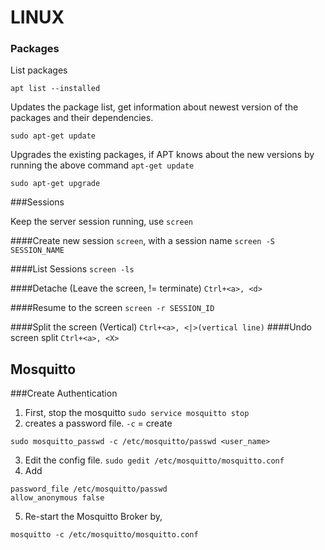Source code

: 

# LINUX

### Packages
List packages
```
apt list --installed
```
Updates the package list, get information about newest version of the packages and their dependencies.
```
sudo apt-get update
```
Upgrades the existing packages, if APT knows about the new versions by running the above command ```apt-get update```
```
sudo apt-get upgrade
```

###Sessions

Keep the server session running, use ```screen```

####Create new session
```screen```, with a session name ```screen -S SESSION_NAME```

####List Sessions
```screen -ls```

####Detache (Leave the screen, != terminate)
```Ctrl+<a>, <d>```

####Resume to the screen
```screen -r SESSION_ID```

####Split the screen (Vertical)
```Ctrl+<a>, <|>(vertical line)```
####Undo screen split
```Ctrl+<a>, <X>```



## Mosquitto

###Create Authentication

1. First, stop the mosquitto
```sudo service mosquitto stop```
2. creates a password file. ```-c``` = create
```
sudo mosquitto_passwd -c /etc/mosquitto/passwd <user_name>
```
3. Edit the config file.
```sudo gedit /etc/mosquitto/mosquitto.conf```
4. Add
```
password_file /etc/mosquitto/passwd
allow_anonymous false
```
5. Re-start the Mosquitto Broker by,
```
mosquitto -c /etc/mosquitto/mosquitto.conf
```



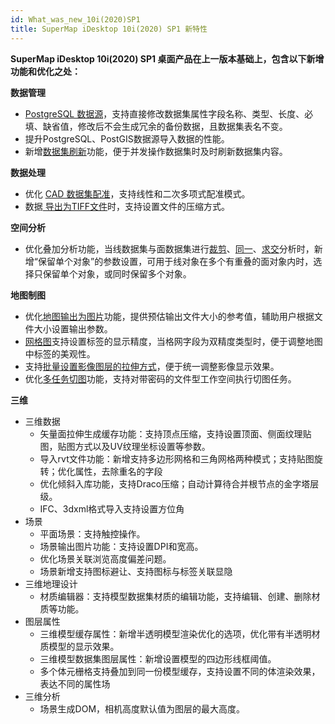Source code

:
 ```yaml
---
id: What_was_new_10i(2020)SP1
title: SuperMap iDesktop 10i(2020) SP1 新特性
---
```

**SuperMap iDesktop 10i(2020) SP1 桌面产品在上一版本基础上，包含以下新增功能和优化之处：**

**数据管理**

  * [PostgreSQL 数据源](../../tutorial/DataProcessing/DataManagement/DTgroupDiaVector_ModifyType)，支持直接修改数据集属性字段名称、类型、长度、必填、缺省值，修改后不会生成冗余的备份数据，且数据集表名不变。 
  * 提升PostgreSQL、PostGIS数据源导入数据的性能。
  * 新增[数据集刷新](../../tutorial/DataProcessing/DataManagement/DatasetManagement#refresh)功能，便于并发操作数据集时及时刷新数据集内容。

**数据处理**

  * 优化 [CAD 数据集配准](../../tutorial/DataProcessing/Registration/RegistrationMode)，支持线性和二次多项式配准模式。
  * 数据[ 导出为TIFF文件](../../tutorial/DataProcessing/DataConversion/ExportData#image)时，支持设置文件的压缩方式。

**空间分析**

  * 优化叠加分析功能，当线数据集与面数据集进行[裁剪](../../tutorial/Analyst/Vector/overlayanalyst/Clipbutton)、[同一](../../tutorial/Analyst/Vector/overlayanalyst/Identitybutton)、[求交](../../tutorial/Analyst/Vector/overlayanalyst/Intersectbutton)分析时，新增“保留单个对象”的参数设置，可用于线对象在多个有重叠的面对象内时，选择只保留单个对象，或同时保留多个对象。

**地图制图**

  * 优化[地图输出为图片](../../tutorial/Visualization/Basic/WinMap_OutputPic)功能，提供预估输出文件大小的参考值，辅助用户根据文件大小设置输出参数。 
  * [网格图](../../tutorial/BigdataVisualization/AggregationMap/GridAggregationMap)支持设置标签的显示精度，当格网字段为双精度类型时，便于调整地图中标签的美观性。
  * 支持[批量设置影像图层的拉伸方式](../../tutorial/Visualization/VisualSetting/Imagegroup#1)，便于统一调整影像显示效果。
  * 优化[多任务切图](../../tutorial/MapTiles/MultiTaskStep)功能，支持对带密码的文件型工作空间执行切图任务。

**三维**

  * 三维数据
    * 矢量面拉伸生成缓存功能：支持顶点压缩，支持设置顶面、侧面纹理贴图，贴图方式以及UV纹理坐标设置等参数。
    * 导入rvt文件功能：新增支持多边形网格和三角网格两种模式；支持贴图旋转；优化属性，去除重名的字段
    * 优化倾斜入库功能，支持Draco压缩；自动计算待合并根节点的金字塔层级。
    * IFC、3dxml格式导入支持设置方位角
  * 场景
    * 平面场景：支持触控操作。
    * 场景输出图片功能：支持设置DPI和宽高。
    * 优化场景关联浏览高度偏差问题。
    * 场景新增支持图标避让、支持图标与标签关联显隐
  * 三维地理设计
    * 材质编辑器：支持模型数据集材质的编辑功能，支持编辑、创建、删除材质等功能。
  * 图层属性
    * 三维模型缓存属性：新增半透明模型渲染优化的选项，优化带有半透明材质模型的显示效果。
    * 三维模型数据集图层属性：新增设置模型的四边形线框阈值。
    * 多个体元栅格支持叠加到同一份模型缓存，支持设置不同的体渲染效果，表达不同的属性场
  * 三维分析
    * 场景生成DOM，相机高度默认值为图层的最大高度。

EXERCISE DIRECTIONS: Say only the number of lines of the data above in which the string "passwd" occurs.

RESPONSE BELOW: 2